Quel soprannome “Pollo”, portato con nonchalance, fu trasmesso dal babbo di Rino.

Rubati in un pollaio sette  polli, gli stessi amici-ladri decisero di banchettarci. Mentre gli altri giocavano, il babbo di Rino s’incaricò di cucinarli. Ultimata la cottura, invitò i compari a tavola. Che, presi dal gioco, tergiversarono. Finiti i loro comodi, pronti a consumare il pasto, con grande sorpresa trovarono solo ossa spolpate! Così il babbo si guadagnò il soprannome “Pollo”, che trasmise agli eredi senza tassa successoria.

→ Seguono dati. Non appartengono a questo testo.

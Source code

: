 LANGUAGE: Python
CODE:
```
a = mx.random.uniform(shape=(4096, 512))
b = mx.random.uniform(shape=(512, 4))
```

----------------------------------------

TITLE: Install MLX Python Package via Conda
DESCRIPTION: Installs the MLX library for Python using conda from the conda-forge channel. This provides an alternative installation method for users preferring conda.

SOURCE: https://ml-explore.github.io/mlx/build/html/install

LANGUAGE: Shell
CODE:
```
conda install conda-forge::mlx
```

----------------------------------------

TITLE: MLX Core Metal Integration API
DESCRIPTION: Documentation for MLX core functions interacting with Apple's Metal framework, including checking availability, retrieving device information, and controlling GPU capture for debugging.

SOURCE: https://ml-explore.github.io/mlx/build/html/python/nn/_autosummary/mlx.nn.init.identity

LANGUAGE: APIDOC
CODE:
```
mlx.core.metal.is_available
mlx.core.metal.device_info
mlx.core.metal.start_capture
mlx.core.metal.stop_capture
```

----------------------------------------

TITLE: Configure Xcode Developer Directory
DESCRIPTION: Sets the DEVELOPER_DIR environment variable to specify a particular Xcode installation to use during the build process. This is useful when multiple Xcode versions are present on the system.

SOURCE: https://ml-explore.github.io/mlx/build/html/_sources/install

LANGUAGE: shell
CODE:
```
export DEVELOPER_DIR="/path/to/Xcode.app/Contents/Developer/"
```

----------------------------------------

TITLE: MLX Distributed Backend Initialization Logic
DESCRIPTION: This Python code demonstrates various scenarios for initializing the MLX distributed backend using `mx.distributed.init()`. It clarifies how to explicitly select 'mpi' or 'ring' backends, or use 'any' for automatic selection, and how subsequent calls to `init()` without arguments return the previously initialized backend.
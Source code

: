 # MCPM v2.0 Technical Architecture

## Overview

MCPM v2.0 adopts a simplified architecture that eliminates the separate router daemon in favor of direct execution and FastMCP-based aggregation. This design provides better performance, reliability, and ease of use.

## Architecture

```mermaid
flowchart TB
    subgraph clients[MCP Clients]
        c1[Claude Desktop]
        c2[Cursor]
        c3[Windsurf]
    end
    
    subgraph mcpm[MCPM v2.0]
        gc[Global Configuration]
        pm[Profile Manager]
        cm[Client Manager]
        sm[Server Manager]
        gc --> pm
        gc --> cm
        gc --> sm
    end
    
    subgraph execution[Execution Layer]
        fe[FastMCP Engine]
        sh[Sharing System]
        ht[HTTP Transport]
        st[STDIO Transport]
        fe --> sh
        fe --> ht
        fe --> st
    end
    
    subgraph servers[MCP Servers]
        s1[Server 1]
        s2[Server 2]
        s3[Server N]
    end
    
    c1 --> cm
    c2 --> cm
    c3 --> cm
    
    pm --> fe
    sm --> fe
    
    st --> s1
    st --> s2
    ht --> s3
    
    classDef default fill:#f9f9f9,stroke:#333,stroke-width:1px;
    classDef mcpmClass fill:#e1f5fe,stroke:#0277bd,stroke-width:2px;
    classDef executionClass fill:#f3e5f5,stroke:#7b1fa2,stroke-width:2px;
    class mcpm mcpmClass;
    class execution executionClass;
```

La qualità che colpiva subito di Rino era la giovialità, anche se avrebbe preferito indicare la sua migliore qualità nell’esser considerato un ‘compagno comunista’. Della specie rara sopravvissuta al crollo del Muro di Berlino. D’altronde, sentirsi questo o quello è la maschera che ognuno preferisce indossare; e va rispettata.

Da giovane attivista politico, aveva pure pagato con un processo. Durante un affollato comizio post-bellico, di quelli che calamitavano l’intero popolo (cortonese e italiano),  da sotto il palco d’un avversario politico lo disturbò (non ricordo di preciso) se con fischi o lanciando improperi, tipo: “vaffanculo” “buffone!” “vigliacco!” “sta’ zitto scemo!”… allora considerate offese gravi, che, oggi, farebbero ridere anche le forze dell’ordine. Venne fermato, e passò il classico brutto quarto d’ora. Rino era un passionale. Amava la vita, la  graziosa sposa e i figli, a cui aggiungeva l’altra famiglia politica: il Partito.

Di rado l’incontravi in abiti da festa, più spesso con quelli da lavoro.Artigiano edile e contadino nel podere di famiglia a Bramasole, piccola proprietà di mezza costa, dai terreni avari, ma coltivati con passione, specie la vigna e gli ulivi. L’abito da lavoro, normalmente, lo portava anche dopo cena, con gli amici alla partita a carte, o a prendere un caffè a…Terontola. Come quella volta che, insieme al solito ristretto giro di amici di zingarate, scesero in macchina (un’utilitaria, tipo la vecchia FIAT 600) alla stazione di Terontola. I bar di Cortona, a una certa ora, saranno stati chiusi? Ma, anche a Terontola, il bar era chiuso!

Anziché arrendersi, decisero di trasformare l’insuccesso temporaneo in una botta di vita: “Perché non andiamo a Roma a prendere il caffè?…” E così  fecero.

A Roma, sembrò loro poca cosa accontentarsi d’un caffè; qualcuno buttò là: “Che ne dite, andiamo a farci una mangiata di pesce a Napoli, dalla Zi’ Teresa?”. C’erano già stati, o circolava tra loro il mito di quel ristorante famoso ed elegante?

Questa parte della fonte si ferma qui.